Mon tableau est-il juste? Exagéré? Déplacé? J’ajouterais que nous sommes réunis par une bonne volonté commune et que la conscience, chacun de son côté, de l’existence de la “crise finale”, nous rassemble décisivement malgré nos différences. C’est cela, le lien qui doit nous rassembler, comme cela se fait parfois dans votre colonie de bactéries (l’image m’a bien plu), prenant soudain conscience collective d’un danger commun à tous. Les situations eschatologies vous créent des solidarités qu’on n’imaginerait pas, et vous enseignent brusquement et superbement, plus qu’un milliard de Kouchner ne sauraient faire, non pas la vertu de la tolérance, mais sa nécessité.
Voilà, c’était une introduction à nos dialogues, modeste malgré l’apparence, ordonnée malgré les chemins de traverse.

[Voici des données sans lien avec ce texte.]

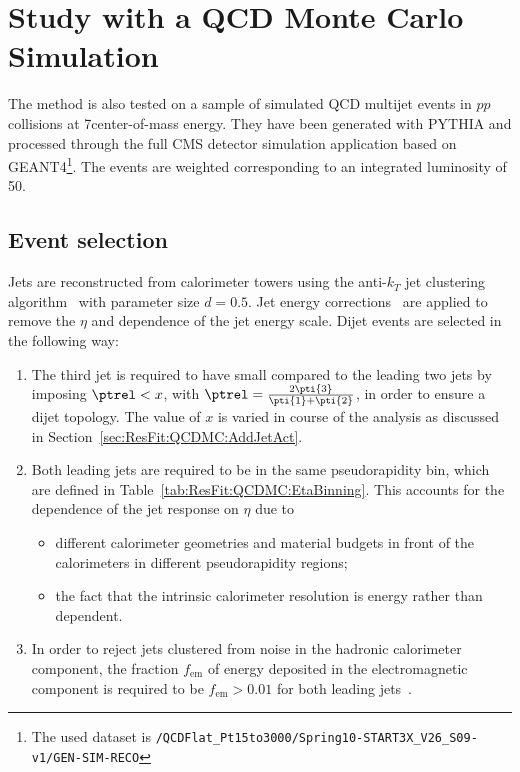 

\section{Study with a QCD Monte Carlo Simulation}\label{sec:ResFit:QCDMC}

The method is also tested on a sample of simulated QCD multijet events in $pp$ collisions at 7\tev center-of-mass energy.
They have been generated with PYTHIA and processed through the full CMS detector simulation application based on GEANT4\footnote{The used dataset is \texttt{/QCDFlat\_Pt15to3000/Spring10-START3X\_V26\_S09-v1/GEN-SIM-RECO}}.
The events are weighted corresponding to an integrated luminosity of 50\pbinv.


\subsection{Event selection}\label{sec:ResFit:QCDMC:EvtSel}

Jets are reconstructed from calorimeter towers using the anti-$k_{T}$ jet clustering algorithm~\cite{bib:akj} with parameter size $d=0.5$.
Jet energy corrections~\cite{bib:cmspas:jec} are applied to remove the $\eta$ and \pt dependence of the jet energy scale.
Dijet events are selected in the following way:
\begin{enumerate}
\item The third jet is required to have small \pt compared to the leading two jets by imposing \mbox{$\ptrel < x$}, with \mbox{$\ptrel = \frac{2\pti{3}}{\pti{1} + \pti{2}}$}, in order to ensure a dijet topology.
  The value of $x$ is varied in course of the analysis as discussed in Section~\ref{sec:ResFit:QCDMC:AddJetAct}.
\item Both leading jets are required to be in the same pseudorapidity bin, which are defined in Table~\ref{tab:ResFit:QCDMC:EtaBinning}.
  This accounts for the dependence of the jet \pt response on $\eta$ due to
  \begin{itemize}
  \item different calorimeter geometries and material budgets in front of the calorimeters in different pseudorapidity regions;
  \item the fact that the intrinsic calorimeter resolution is energy rather than \pt dependent.
  \end{itemize}
\item In order to reject jets clustered from noise in the hadronic calorimeter component, the fraction $f_{\text{em}}$ of energy deposited in the electromagnetic component is required to be \mbox{$f_{\text{em}} > 0.01$} for both leading jets~\cite{bib:cmspas:jetid}.
\end{enumerate}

En quelques pages, j’ai été fasciné par votre livre. Je ne fais ici ni le critique, ni le littéraire, ni l’intellectuel. Je parle d’intuition, rien d’autre, – c’est-à-dire, rien de moins. Imaginez un peu… Depuis deux ans, trois ans, que sais-je, je travaille sur tel ou tel texte, tel ou tel projet, qui se concrétisent bientôt en ce projet de livre, La grâce de l’Histoire, que j’entame, qui se développe, qui m’inspire de lui-même, par l’écriture même, l’idée de cette thèse selon laquelle nous vivons depuis deux siècles, d’une façon si rompue que j’avance l’hypothèse annexe qu’il s’agirait d’une “deuxième civilisation occidentale”, sous l’empire d’un système d’une force inouïe de la matière elle-même, qui semblerait exister comme un être propre, non seulement moteur mais inspirateur et maître de notre histoire, et de nous-mêmes par conséquent. Soudain, dans votre livre, l’hypothèse des systèmes anthropotechniques. Imaginez ma stupéfaction fascinée. Je ne suis pas en train de dire qu’il y a deux génies qui se rencontrent, ou bien l’un de cette sorte et l’autre d’une autre, rien de tout cela et peu m’importent les personnes en l’occurrence, – y compris vous et moi. Je suis en train de dire qu’il y un signe d’une puissance inouïe dans cette rencontre, et un signe qui nous dépasse évidemment. Cela pour mesurer notre importance propre, dans tous les cas pour ce qui me concerne.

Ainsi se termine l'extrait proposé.